MBK

Thailand is one of South Africa’s top travel destinations and its popularity is undoubtedly connected to its affordability.  Not only are airfares and hotel accommodation very reasonable but South African spending money goes a lot further in South East Asia than it does in Europe or North America.  While beach destinations like Phuket and Koh Samui are most popular with South Africans hundreds of thousands of us flock to Bangkok every year to catch up on a bit of shopping.

The largest mall in the city is the centrally located, 7 story high MBK centre, which sells everything from electronics to clothing to suitcases and pharmaceuticals.  Everything here is ridiculously cheap compared to South African retail prices and a fair amount of haggling is expected to lower the prices even further.  If you are looking for designer shoes, clothing and cosmetics then the Paragon and Siam Express centres, located a block away from MBK can easily be explored on foot.

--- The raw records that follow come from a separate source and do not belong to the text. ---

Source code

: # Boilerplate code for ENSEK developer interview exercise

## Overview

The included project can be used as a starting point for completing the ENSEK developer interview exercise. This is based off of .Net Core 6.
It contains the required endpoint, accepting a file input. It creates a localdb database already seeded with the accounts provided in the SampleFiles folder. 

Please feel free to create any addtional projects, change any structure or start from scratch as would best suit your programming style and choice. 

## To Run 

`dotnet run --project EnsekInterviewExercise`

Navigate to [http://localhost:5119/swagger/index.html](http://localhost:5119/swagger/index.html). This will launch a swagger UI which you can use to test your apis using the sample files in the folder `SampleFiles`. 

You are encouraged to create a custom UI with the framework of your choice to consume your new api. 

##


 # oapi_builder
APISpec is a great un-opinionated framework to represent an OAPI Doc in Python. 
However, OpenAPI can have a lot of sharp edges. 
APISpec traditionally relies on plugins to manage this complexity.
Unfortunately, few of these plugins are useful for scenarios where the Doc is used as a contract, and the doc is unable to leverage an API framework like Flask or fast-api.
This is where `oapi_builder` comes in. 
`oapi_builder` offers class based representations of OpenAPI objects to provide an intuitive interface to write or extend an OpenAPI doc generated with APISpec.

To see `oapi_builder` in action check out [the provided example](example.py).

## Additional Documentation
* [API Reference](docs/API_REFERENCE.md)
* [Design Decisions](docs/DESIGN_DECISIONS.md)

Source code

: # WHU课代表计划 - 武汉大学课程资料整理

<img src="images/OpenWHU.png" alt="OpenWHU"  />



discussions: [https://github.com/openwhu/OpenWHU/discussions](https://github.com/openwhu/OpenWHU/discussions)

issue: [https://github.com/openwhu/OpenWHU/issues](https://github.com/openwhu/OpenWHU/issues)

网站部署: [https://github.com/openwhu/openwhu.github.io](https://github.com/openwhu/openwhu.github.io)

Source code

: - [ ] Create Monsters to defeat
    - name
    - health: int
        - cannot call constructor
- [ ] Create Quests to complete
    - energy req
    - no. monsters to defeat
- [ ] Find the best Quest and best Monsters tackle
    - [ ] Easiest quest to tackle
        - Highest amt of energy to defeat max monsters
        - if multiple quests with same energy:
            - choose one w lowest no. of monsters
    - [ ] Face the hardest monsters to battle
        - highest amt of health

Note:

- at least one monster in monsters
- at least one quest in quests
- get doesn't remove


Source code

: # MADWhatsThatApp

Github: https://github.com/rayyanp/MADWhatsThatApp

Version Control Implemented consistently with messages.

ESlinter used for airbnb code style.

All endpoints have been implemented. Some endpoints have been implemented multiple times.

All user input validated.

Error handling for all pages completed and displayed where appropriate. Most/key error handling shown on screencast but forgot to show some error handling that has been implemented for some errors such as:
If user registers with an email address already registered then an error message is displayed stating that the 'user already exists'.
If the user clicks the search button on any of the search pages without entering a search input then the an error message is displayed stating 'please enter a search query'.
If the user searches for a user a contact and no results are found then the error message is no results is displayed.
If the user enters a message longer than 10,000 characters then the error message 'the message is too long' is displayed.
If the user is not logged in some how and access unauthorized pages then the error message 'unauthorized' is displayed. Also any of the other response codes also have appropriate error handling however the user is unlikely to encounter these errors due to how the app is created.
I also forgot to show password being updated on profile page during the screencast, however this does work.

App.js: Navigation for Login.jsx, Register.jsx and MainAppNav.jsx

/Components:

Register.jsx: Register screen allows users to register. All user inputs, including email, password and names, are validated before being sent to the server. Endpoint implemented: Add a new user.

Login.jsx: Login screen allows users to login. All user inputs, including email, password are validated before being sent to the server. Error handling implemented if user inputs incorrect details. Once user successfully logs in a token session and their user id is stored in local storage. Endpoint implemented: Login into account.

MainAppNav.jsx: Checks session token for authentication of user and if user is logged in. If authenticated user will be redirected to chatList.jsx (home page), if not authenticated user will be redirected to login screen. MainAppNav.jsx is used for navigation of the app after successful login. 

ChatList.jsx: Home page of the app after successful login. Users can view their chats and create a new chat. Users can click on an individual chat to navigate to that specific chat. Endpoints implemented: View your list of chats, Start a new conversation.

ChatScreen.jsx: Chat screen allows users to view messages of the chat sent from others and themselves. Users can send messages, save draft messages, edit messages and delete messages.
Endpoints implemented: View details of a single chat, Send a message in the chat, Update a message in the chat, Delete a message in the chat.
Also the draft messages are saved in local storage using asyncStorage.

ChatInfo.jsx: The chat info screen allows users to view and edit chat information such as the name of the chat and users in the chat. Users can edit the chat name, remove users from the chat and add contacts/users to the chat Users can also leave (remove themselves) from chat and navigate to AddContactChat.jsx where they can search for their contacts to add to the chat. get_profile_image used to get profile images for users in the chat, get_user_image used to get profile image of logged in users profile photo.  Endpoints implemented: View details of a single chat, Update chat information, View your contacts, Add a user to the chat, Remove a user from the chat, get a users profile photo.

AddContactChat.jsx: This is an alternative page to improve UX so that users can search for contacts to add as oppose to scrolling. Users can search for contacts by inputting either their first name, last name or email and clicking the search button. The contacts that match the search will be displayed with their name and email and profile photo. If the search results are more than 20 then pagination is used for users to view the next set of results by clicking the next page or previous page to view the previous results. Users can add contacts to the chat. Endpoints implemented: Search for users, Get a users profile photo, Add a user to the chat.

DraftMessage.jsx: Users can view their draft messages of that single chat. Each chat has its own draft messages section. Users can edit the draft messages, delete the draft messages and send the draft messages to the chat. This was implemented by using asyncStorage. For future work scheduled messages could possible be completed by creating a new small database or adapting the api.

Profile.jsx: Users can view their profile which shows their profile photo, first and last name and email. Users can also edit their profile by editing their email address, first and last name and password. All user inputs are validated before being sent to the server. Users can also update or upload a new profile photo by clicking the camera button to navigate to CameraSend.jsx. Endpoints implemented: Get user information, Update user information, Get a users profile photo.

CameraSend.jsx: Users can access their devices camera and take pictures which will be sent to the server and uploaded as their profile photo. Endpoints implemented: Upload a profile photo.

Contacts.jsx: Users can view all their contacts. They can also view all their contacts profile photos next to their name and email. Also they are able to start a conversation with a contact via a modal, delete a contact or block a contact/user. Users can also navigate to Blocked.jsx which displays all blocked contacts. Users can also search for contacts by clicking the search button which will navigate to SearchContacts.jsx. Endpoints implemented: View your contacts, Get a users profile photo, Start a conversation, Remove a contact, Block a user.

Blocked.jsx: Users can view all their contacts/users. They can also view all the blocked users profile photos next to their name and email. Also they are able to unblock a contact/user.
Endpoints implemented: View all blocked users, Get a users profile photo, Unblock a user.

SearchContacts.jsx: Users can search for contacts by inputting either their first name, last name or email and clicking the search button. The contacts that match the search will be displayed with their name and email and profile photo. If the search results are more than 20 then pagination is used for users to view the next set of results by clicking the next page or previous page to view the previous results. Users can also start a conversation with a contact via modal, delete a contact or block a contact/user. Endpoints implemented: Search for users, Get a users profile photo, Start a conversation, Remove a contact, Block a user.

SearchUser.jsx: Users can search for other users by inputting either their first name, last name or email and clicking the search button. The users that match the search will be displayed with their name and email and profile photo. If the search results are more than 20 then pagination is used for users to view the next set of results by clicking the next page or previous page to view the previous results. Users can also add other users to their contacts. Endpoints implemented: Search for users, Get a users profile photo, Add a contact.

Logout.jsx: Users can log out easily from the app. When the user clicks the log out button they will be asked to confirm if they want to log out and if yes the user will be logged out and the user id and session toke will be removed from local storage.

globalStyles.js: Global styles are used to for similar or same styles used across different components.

Bangkok is a hot and sticky place and exploring these square acres of shopping mall jungle can be a tiring exercise.  Remember to keep hydrated and to wear comfortable shoes as your feet will be sore and swollen at the end of the day.  Stores are dotted along the streets selling fresh mango and coconut smoothies, freshly prepared banana pancakes, traditional pad thai noodles and tasty helpings of mango sticky rice which should all be sampled to keep the blood sugar up.

MBK is located a block away from a sky train station and the average cost of a ticket to use this clean and efficient form of public transport is about THB23 which converts to roughly R10.  The other advantage to catching trains is that you miss out on the tiresome traffic jams in the centre of town.  The hours seem to fly by while you are out exploring though and it can get disorientatingly late as shops in the malls close at 9pm.  If you are carrying a lot of bags then catching a taxi home is also relatively very affordable.  Insist that the taxi drivers turn on their meter rather than haggle about a set price though.  We found that a 20 minute journey by car cost about THB65 or about R25.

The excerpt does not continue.